As we were completing the last update, a hateful statement from a Reform leader hit the media. A group of leaders from American liberal movements journeyed to Israel, in order to lobby for greater recognition of their departures from traditional Jewish practice. As described in an excellent article by Rabbi Jonathan Rosenblum, they demand, in particular, “a co-equal space for one-thousandth the number” at Israel’s Western Wall.
Shoshana Dweck, a board member of the Association of Reform Zionists of America (ARZA), told Israeli Minister Tzachi Hanegbi that “it was never about a seat at a lunch counter, or a seat on the bus,” implying that Israelis, especially the Orthodox, are bigots, simply for denying Reform a large space at the Western Wall that they will never use for prayer, and want only for political purposes.

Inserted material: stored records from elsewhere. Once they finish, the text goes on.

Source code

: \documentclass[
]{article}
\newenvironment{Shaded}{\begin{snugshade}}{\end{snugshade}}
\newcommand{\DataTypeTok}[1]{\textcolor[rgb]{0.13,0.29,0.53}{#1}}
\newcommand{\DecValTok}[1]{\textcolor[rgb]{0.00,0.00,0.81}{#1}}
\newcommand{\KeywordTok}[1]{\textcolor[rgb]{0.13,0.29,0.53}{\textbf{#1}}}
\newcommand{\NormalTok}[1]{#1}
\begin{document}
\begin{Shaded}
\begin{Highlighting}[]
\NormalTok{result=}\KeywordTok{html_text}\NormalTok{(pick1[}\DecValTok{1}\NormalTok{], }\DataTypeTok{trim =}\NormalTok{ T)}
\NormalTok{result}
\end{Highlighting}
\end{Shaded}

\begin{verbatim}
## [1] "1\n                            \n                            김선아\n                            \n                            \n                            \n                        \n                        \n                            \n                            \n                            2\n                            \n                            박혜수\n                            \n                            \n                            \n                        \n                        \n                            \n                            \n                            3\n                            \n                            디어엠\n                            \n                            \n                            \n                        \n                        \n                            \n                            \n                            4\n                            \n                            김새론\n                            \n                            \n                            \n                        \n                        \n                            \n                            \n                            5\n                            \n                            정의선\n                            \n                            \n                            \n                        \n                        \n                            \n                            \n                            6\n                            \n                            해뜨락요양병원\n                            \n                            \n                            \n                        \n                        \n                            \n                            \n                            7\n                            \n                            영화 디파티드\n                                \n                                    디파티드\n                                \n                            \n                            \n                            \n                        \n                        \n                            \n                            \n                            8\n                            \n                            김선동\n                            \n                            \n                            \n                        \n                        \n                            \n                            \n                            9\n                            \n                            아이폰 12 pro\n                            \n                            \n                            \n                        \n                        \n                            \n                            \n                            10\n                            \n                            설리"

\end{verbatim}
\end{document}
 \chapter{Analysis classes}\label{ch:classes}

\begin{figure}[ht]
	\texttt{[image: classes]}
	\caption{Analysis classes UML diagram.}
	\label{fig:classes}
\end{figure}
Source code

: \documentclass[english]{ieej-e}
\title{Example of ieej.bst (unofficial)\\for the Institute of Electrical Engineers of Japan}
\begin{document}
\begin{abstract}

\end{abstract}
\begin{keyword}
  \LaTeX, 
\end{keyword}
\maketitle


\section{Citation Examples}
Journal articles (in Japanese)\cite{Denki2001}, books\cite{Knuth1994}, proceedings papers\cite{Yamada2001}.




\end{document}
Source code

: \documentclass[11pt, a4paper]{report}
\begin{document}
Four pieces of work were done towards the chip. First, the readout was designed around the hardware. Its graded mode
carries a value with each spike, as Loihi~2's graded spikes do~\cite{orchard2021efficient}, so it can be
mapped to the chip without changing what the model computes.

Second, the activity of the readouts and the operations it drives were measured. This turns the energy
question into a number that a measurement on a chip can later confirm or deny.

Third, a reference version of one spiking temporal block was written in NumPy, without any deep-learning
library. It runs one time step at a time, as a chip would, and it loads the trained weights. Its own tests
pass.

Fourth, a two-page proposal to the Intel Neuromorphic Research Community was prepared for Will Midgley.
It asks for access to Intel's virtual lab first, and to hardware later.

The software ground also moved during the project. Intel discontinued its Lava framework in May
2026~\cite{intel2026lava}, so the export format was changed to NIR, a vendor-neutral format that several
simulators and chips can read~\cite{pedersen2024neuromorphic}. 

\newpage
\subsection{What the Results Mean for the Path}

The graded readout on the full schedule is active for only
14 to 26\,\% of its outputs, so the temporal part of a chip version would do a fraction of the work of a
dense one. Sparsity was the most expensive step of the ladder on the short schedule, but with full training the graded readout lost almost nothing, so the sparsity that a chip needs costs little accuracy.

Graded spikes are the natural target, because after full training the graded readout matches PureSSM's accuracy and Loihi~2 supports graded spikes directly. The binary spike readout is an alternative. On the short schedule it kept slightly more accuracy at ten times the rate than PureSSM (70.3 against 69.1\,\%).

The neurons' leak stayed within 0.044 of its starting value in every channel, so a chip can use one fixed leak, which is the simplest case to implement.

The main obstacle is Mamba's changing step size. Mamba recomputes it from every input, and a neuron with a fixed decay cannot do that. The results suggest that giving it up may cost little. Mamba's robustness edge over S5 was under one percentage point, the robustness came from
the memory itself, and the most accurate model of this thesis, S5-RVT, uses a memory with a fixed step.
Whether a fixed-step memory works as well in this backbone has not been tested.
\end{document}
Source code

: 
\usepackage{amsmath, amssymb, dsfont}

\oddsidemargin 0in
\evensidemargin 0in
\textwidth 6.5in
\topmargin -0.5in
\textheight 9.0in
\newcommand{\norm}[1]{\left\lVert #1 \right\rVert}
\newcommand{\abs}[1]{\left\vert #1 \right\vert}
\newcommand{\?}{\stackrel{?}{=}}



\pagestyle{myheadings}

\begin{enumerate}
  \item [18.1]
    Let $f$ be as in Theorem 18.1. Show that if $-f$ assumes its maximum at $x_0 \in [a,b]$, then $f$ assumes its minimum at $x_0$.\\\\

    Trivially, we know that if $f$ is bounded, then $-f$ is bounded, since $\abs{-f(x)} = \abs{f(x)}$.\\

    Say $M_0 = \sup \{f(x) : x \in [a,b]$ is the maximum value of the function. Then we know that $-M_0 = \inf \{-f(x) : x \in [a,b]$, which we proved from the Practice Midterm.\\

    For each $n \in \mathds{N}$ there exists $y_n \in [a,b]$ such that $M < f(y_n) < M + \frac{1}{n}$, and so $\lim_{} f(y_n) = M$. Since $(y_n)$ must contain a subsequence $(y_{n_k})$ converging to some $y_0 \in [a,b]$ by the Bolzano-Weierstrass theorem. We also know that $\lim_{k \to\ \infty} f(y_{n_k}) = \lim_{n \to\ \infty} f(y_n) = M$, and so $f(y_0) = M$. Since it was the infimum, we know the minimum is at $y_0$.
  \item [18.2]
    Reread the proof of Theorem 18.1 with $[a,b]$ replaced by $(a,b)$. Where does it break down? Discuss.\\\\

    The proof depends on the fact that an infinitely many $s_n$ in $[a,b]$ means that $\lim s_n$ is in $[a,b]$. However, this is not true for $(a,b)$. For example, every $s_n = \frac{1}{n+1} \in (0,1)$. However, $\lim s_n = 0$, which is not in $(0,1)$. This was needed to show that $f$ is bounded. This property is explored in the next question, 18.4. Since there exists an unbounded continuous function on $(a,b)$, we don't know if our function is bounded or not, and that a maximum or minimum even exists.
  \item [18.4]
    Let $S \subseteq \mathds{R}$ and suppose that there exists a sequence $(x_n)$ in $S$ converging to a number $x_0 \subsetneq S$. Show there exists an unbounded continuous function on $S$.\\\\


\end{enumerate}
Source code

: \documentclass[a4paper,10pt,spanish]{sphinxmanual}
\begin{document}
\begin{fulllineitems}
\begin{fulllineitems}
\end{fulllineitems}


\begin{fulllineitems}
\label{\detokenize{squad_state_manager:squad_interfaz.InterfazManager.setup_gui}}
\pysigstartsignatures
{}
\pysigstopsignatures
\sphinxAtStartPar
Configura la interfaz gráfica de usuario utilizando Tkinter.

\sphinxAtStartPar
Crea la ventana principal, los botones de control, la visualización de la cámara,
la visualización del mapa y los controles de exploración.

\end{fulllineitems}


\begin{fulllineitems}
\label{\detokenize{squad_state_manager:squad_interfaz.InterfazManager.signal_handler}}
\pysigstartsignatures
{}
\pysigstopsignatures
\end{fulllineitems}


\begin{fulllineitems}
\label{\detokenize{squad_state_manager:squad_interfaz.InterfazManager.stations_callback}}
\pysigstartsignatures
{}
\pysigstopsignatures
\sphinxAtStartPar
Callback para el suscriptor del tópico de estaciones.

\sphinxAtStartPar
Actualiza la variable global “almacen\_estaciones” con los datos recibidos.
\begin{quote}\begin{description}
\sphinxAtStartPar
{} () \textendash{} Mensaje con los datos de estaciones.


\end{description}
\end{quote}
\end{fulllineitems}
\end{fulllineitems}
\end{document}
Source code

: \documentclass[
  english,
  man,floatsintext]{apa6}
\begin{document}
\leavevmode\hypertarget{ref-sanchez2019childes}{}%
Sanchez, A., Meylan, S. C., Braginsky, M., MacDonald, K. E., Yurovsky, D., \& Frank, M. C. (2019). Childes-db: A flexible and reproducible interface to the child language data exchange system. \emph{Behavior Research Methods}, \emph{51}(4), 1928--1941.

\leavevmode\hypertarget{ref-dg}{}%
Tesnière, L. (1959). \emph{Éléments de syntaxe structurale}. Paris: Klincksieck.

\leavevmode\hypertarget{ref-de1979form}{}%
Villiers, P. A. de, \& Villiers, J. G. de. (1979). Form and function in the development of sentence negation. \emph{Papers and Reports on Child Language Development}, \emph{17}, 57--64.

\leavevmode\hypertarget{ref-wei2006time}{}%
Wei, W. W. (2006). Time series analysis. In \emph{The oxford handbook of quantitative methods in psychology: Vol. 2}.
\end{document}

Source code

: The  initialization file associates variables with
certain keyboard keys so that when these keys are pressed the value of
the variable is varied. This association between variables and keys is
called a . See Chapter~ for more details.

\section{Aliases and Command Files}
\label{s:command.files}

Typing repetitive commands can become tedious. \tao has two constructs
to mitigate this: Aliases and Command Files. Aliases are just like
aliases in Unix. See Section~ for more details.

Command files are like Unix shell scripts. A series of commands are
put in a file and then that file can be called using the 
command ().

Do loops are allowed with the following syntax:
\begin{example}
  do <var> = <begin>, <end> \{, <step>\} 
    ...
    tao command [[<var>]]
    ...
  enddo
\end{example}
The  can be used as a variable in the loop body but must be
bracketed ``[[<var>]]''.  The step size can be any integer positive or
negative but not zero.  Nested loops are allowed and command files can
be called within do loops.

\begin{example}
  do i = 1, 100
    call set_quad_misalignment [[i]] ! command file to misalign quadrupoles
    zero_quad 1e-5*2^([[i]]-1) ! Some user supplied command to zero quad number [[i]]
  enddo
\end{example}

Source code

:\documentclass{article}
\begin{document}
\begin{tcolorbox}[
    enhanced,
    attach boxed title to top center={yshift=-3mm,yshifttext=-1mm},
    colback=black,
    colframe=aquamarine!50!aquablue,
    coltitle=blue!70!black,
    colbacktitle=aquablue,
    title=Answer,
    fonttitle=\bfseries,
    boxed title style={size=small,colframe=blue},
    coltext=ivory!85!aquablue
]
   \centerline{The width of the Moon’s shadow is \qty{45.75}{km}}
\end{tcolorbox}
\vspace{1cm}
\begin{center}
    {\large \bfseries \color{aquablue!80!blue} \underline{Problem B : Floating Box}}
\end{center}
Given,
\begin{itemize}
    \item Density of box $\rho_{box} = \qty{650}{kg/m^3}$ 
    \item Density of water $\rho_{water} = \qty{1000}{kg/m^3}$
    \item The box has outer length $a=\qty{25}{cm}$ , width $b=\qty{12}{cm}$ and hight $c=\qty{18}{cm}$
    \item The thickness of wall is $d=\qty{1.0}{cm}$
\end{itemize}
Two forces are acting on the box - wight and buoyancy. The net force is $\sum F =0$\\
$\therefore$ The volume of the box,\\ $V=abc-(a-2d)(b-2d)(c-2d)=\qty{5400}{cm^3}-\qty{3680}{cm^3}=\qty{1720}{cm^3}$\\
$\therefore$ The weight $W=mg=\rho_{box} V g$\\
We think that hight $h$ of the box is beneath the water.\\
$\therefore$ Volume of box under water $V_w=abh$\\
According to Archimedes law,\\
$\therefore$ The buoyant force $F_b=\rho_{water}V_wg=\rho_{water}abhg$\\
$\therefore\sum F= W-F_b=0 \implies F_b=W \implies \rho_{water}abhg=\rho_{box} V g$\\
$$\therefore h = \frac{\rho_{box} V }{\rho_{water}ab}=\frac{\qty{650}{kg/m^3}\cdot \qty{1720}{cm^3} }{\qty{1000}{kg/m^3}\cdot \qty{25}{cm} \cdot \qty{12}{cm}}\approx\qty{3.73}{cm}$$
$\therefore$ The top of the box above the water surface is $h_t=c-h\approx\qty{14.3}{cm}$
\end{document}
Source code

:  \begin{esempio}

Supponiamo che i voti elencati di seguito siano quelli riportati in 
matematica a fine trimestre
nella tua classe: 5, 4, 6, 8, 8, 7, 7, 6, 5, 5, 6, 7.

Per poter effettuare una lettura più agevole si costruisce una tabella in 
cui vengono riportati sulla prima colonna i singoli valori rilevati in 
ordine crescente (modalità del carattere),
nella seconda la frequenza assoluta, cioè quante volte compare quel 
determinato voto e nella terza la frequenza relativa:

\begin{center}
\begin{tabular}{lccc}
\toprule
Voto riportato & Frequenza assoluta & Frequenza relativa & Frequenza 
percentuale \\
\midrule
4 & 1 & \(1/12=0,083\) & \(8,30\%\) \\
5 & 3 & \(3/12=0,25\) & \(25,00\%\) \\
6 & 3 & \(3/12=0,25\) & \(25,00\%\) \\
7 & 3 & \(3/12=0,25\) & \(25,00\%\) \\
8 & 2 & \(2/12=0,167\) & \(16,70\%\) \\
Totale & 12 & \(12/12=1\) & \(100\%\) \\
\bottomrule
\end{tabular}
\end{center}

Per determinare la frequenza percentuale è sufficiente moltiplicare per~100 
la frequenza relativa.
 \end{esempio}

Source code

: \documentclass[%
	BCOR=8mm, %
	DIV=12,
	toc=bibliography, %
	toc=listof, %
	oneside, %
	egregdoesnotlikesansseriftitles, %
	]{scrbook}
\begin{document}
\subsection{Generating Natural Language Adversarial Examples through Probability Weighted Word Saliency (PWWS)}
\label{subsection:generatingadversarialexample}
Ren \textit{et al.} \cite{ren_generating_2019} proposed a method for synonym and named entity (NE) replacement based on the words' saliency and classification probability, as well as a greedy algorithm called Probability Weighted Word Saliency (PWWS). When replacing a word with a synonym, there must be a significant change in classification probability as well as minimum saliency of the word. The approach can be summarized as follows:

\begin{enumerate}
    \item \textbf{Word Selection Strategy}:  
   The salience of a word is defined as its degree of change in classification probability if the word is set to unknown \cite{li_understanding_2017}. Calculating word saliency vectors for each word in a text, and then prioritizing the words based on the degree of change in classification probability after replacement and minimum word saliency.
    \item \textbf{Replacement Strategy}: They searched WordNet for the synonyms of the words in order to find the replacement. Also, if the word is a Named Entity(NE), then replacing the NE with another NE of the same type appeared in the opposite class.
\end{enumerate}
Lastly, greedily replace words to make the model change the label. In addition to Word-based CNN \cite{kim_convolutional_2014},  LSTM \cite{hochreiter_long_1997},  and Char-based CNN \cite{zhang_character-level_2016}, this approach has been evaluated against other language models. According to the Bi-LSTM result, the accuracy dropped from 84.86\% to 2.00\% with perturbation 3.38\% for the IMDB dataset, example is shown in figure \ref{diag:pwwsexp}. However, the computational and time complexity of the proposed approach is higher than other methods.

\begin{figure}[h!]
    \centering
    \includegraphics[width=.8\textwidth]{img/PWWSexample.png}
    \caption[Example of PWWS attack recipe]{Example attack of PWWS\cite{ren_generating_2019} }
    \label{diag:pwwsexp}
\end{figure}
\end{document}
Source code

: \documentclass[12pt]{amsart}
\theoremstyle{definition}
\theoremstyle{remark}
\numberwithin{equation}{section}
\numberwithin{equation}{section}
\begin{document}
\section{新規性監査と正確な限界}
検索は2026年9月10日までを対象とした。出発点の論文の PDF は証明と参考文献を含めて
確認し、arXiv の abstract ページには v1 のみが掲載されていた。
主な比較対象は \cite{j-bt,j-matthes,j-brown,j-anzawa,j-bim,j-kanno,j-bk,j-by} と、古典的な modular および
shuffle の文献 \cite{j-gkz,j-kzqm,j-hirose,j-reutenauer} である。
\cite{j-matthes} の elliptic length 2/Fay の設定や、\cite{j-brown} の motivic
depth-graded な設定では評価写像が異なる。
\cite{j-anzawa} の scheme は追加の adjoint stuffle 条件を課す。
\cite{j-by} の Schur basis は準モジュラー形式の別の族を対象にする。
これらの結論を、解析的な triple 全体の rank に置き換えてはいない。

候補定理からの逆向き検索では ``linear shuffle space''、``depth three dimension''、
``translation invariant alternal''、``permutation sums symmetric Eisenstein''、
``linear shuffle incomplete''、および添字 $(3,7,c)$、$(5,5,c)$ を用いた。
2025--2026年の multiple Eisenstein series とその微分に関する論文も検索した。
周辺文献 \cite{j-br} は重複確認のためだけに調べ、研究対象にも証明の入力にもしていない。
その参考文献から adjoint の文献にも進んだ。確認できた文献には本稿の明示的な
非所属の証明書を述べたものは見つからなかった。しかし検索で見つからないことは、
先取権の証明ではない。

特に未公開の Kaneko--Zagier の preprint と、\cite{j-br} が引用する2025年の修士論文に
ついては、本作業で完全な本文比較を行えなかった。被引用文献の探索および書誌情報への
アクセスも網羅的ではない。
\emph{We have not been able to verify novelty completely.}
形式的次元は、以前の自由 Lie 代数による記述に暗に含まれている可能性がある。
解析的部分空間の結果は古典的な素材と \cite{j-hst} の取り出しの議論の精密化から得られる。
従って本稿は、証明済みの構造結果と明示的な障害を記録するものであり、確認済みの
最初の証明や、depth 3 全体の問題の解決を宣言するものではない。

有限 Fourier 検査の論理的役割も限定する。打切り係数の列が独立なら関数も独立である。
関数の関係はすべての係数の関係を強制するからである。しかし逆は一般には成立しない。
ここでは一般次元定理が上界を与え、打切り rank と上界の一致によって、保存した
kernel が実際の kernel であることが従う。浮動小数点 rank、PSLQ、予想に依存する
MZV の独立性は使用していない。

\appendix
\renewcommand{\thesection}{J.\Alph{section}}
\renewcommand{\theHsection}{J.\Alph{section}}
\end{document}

This has happened many times before, but this time, the CJV called them on it. We sent a letter to Rabbi Josh Weinberg, President of ARZA, in which we challenged the comparison of “the Israeli government and traditional Jews to white supremacists of the early South,” and pointed out that her statement plays directly into the hands of anti-Semites, always anxious to depict Jews as racists. We concluded, “will you, on behalf of ARZA, dissociate yourself from Dweck’s inflammatory statement, or call upon her to retract it?”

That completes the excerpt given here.